SUPPLIED DATA
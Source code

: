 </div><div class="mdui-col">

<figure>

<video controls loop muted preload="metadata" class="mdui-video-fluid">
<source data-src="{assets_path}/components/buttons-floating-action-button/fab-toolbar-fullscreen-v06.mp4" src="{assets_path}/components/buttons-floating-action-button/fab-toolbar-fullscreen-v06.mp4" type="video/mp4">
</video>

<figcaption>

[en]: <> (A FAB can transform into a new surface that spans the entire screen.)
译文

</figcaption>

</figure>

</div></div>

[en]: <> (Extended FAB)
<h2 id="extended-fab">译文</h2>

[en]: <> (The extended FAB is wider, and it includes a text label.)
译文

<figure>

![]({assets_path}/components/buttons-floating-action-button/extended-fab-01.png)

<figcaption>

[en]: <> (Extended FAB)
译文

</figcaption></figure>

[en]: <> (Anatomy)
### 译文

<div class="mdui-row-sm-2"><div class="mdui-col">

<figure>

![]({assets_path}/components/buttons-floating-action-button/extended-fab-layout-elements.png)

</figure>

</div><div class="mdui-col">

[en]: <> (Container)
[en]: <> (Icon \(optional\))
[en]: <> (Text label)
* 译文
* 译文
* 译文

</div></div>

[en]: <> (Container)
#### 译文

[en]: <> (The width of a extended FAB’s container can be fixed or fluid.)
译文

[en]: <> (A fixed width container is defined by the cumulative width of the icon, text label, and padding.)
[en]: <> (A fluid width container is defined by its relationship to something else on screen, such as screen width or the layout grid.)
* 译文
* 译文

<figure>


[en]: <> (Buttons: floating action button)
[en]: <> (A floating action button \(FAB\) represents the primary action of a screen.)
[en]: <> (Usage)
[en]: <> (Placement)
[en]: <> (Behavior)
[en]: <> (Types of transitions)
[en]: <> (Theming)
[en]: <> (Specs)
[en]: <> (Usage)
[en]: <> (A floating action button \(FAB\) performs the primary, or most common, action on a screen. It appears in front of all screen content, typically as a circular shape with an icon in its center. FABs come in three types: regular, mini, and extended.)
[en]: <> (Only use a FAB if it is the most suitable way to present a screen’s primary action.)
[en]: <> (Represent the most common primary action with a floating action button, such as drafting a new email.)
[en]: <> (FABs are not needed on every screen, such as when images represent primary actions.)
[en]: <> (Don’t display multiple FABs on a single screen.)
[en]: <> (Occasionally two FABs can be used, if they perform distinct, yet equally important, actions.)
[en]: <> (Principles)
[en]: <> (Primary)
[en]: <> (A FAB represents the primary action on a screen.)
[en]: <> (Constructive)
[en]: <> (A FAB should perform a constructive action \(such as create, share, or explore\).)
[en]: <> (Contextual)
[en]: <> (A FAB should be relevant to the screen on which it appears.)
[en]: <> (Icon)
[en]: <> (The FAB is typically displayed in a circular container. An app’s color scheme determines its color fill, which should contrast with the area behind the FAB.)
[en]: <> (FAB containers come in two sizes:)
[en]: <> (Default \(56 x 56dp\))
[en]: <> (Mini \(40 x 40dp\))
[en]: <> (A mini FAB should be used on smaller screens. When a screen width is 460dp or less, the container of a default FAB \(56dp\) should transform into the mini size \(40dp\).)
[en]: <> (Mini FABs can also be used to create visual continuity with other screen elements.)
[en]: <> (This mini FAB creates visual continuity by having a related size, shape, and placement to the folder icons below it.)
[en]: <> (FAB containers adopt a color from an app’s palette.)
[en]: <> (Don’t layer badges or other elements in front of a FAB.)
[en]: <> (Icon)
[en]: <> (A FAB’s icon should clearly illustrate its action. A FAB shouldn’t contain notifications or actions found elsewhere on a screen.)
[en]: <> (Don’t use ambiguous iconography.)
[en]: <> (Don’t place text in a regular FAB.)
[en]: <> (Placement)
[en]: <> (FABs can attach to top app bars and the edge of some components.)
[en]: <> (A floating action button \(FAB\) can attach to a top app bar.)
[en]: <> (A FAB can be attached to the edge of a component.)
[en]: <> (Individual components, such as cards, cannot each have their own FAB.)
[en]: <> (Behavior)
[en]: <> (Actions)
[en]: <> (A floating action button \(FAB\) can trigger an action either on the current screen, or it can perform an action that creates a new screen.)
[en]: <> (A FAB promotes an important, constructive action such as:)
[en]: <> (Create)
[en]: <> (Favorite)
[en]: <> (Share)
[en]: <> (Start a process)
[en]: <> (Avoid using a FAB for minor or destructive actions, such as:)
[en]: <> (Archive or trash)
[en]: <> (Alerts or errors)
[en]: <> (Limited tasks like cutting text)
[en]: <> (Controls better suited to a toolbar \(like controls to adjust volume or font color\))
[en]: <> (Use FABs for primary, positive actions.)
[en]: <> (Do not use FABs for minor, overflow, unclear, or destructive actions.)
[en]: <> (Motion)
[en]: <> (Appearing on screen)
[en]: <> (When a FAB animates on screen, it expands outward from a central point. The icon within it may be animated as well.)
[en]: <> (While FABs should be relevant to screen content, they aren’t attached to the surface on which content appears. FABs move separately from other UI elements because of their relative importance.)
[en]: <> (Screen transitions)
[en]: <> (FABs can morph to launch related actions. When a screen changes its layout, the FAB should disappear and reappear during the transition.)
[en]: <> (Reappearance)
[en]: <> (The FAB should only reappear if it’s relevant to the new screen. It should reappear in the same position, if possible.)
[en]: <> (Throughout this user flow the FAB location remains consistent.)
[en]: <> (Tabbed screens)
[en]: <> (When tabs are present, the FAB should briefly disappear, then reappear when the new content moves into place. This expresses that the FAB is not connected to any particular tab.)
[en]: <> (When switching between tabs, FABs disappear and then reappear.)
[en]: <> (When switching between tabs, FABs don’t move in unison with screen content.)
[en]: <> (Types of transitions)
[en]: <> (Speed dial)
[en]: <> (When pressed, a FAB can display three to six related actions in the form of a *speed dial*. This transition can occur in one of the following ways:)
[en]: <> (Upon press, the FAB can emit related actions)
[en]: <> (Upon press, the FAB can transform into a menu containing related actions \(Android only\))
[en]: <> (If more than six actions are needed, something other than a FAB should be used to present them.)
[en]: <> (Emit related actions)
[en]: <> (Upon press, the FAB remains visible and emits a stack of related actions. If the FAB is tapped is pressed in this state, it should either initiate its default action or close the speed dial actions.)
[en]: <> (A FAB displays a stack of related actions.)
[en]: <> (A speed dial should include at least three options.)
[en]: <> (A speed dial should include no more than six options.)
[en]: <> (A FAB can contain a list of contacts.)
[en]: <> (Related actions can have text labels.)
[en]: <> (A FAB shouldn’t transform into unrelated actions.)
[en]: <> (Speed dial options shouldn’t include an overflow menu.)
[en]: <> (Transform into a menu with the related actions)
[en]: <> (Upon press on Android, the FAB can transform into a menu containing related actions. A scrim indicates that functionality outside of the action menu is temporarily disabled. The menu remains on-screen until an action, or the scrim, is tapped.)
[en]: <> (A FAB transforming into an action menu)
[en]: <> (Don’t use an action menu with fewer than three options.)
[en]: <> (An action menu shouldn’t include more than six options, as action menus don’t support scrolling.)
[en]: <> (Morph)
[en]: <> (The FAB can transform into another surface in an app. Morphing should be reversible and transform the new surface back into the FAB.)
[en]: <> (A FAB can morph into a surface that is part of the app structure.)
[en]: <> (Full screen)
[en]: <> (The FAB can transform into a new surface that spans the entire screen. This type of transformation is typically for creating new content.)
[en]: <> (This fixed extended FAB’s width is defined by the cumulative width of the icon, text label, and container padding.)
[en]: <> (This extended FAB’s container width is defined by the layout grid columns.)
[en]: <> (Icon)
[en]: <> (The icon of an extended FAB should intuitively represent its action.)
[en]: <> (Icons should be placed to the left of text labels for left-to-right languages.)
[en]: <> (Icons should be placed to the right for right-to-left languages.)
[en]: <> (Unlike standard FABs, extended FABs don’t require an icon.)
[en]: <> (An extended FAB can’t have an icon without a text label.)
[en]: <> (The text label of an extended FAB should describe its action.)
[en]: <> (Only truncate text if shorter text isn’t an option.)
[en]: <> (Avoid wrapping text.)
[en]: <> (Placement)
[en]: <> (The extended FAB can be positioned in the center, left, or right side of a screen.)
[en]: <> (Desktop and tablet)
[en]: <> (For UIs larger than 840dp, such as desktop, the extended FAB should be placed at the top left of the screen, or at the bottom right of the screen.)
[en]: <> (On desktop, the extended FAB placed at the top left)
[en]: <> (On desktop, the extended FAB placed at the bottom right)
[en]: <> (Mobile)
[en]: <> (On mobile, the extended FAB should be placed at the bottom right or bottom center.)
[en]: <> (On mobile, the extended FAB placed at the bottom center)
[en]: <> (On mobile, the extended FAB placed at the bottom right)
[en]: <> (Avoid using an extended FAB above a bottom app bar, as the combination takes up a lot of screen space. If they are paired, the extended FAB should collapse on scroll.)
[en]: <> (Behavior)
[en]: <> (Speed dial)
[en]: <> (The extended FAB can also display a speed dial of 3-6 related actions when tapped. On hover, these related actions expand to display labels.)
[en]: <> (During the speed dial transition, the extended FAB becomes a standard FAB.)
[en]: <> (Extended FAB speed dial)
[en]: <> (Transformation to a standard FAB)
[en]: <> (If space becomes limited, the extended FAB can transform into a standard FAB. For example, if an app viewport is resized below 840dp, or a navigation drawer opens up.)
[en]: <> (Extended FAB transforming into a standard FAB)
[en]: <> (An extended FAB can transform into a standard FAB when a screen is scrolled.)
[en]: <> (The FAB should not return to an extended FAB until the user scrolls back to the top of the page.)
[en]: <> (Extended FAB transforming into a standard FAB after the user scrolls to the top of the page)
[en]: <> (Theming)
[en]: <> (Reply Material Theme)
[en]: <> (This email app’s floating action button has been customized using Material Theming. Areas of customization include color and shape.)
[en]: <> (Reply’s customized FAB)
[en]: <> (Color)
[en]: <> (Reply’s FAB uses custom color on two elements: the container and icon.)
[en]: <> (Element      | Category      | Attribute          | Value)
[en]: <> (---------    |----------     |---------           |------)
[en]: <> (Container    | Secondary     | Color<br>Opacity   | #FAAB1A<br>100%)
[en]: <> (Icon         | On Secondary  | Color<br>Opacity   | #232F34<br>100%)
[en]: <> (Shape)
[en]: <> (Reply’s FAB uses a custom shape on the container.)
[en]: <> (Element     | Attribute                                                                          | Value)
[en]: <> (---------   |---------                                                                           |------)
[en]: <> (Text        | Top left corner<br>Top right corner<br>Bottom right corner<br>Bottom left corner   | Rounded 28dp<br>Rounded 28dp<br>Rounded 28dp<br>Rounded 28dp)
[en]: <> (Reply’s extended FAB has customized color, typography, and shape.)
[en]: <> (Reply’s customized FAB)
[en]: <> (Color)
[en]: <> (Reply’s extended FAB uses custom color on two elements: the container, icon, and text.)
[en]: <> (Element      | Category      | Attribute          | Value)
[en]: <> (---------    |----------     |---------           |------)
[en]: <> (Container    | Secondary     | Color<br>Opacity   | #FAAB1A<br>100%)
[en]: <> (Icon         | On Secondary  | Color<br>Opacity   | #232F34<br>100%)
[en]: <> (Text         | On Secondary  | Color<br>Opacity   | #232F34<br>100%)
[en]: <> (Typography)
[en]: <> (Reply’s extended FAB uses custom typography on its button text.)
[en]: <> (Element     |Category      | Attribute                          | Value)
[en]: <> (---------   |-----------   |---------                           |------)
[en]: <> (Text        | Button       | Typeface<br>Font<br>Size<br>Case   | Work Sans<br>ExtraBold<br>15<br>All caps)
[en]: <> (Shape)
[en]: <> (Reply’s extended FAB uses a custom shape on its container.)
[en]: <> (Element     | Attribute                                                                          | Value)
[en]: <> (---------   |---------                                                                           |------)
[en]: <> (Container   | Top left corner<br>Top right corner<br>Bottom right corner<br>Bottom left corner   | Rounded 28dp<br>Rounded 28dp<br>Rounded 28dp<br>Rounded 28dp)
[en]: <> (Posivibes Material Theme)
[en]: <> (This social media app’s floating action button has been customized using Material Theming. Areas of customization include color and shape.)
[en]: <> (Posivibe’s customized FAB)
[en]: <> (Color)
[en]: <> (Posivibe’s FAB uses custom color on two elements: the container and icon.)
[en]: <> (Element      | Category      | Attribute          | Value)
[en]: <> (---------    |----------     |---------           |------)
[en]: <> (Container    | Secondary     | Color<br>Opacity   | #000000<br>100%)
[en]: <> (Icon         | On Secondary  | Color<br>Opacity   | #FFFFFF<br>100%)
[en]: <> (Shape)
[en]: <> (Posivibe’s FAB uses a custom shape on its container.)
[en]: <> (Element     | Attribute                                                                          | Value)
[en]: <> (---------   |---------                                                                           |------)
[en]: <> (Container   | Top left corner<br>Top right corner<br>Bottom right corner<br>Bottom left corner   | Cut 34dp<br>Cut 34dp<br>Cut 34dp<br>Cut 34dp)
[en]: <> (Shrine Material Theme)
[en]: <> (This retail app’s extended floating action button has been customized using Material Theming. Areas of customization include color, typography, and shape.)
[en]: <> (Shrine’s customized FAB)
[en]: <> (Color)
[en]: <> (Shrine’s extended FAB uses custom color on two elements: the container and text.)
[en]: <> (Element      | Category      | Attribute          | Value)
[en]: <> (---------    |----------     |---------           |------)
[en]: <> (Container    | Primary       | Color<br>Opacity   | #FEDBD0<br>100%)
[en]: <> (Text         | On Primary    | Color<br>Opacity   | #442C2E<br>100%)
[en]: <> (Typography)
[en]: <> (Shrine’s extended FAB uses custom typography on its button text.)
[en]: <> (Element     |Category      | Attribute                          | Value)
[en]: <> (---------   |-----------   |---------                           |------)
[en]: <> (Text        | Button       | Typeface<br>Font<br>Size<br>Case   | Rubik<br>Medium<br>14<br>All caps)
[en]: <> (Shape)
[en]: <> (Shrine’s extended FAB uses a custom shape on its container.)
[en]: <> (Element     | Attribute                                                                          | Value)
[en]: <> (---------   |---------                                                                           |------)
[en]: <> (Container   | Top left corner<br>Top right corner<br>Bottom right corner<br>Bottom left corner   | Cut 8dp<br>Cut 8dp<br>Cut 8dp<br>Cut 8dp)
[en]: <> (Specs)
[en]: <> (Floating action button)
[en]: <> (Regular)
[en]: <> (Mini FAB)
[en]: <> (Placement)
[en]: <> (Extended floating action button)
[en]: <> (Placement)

TASK DETAILS
For every line above that includes the word "from", return the line.

SOLVED EXERCISE
[en]: <> (FAB containers adopt a color from an app’s palette.)
[en]: <> (When a FAB animates on screen, it expands outward from a central point. The icon within it may be animated as well.)
[en]: <> (While FABs should be relevant to screen content, they aren’t attached to the surface on which content appears. FABs move separately from other UI elements because of their relative importance.)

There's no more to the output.